Selasa, 27 Juli 2010

Summarization of Blog posts with "Web Pulse" Reports

In the past couple of months i was looking for a way to best capture and understand what happens on the Web -and more specifically what people write in blogs- in terms of sentiment and emerging trends. The first thing that i came up with was the the idea of creating a "Web Pulse" Report : A way to summarize what people are discussing on the web. Although the implementation was not as complex as i expected, i was pleased to find that the knowledge that can be extracted is -to say the least- very useful and interesting. Before looking at an actual Report examples here are the elements that comprise it :


1) Concept Frequencies : Identifies the concepts that bloggers most frequently write about

2) Global co-occurence Matrix : Identifies most frequent word bigrams

3) Keyword Associations for Concepts : Which keywords tend to co-exist with a specific concept?

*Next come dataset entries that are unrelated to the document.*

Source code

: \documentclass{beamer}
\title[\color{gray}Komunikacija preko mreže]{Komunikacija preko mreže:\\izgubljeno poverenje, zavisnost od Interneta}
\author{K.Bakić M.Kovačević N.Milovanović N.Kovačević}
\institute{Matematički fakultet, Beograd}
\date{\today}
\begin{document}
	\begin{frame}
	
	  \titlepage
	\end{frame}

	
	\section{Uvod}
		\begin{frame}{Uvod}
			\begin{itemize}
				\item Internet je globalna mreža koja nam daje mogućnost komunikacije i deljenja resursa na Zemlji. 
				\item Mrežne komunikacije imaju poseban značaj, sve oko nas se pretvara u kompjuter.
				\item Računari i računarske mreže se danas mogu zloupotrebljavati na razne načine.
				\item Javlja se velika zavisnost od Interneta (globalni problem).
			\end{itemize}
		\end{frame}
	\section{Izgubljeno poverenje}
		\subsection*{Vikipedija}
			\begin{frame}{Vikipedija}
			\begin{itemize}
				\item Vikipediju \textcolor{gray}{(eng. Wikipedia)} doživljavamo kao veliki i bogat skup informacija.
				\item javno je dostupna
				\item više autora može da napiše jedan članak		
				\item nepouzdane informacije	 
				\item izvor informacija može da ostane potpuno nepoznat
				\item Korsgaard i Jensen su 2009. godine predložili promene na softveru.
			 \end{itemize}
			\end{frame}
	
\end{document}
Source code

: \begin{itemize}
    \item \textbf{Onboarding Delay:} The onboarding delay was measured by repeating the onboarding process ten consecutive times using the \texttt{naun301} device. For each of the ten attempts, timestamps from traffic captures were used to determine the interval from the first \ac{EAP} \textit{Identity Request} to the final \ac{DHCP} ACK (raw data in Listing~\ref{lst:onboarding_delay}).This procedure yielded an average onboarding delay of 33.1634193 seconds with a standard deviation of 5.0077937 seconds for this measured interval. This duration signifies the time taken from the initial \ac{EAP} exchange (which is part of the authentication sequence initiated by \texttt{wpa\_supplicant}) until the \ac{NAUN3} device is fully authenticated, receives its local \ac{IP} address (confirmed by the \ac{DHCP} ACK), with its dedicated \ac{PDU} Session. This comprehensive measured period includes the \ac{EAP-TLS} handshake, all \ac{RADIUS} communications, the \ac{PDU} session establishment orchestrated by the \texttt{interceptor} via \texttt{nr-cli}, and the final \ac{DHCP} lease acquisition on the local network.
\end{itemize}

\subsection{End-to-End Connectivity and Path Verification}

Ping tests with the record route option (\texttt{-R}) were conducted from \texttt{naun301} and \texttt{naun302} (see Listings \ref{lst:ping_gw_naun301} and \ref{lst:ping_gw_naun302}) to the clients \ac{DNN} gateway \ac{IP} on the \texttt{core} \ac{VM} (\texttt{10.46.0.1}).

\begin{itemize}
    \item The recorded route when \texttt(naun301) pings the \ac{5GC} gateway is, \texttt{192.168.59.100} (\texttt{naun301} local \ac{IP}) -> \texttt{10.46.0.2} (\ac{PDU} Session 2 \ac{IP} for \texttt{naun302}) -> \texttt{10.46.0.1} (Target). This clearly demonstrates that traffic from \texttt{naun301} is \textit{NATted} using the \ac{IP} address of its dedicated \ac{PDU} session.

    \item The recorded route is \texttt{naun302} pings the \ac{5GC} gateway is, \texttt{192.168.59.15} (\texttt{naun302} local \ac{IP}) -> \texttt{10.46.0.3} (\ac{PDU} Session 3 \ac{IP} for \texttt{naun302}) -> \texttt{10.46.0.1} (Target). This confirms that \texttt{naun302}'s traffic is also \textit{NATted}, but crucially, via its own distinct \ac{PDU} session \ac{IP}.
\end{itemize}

4) Most frequent n-grams associated with a given Concept (where n=2,3,4,5)


As an example we will identify what bloggers were discussing in Greek blogs on July 27th, 2010 and specifically the Blog titles in more than 300 Greek blogs.

Here are the concept frequencies found (in descending order) on that date :


[Turkey]=178
[Politics]=128
[Economy]=101
[International Monetary Fund - IMF]=62
[Banking]=61
[Public Sector]=50
[Negative Characterizations]=30
[Political Parties]=29
[George Papandreou]=29 (=Prime Mininster of Greece)
[Loans]=22
[Society]=20


The first interesting fact was that "Turkey" appears to be in the top of the list of Greek blog articles, even though Greek mass media did not place so much weight in the latest Turkish behavior in the Aegean sea on that day. The second concept is Politics with the Economy following next.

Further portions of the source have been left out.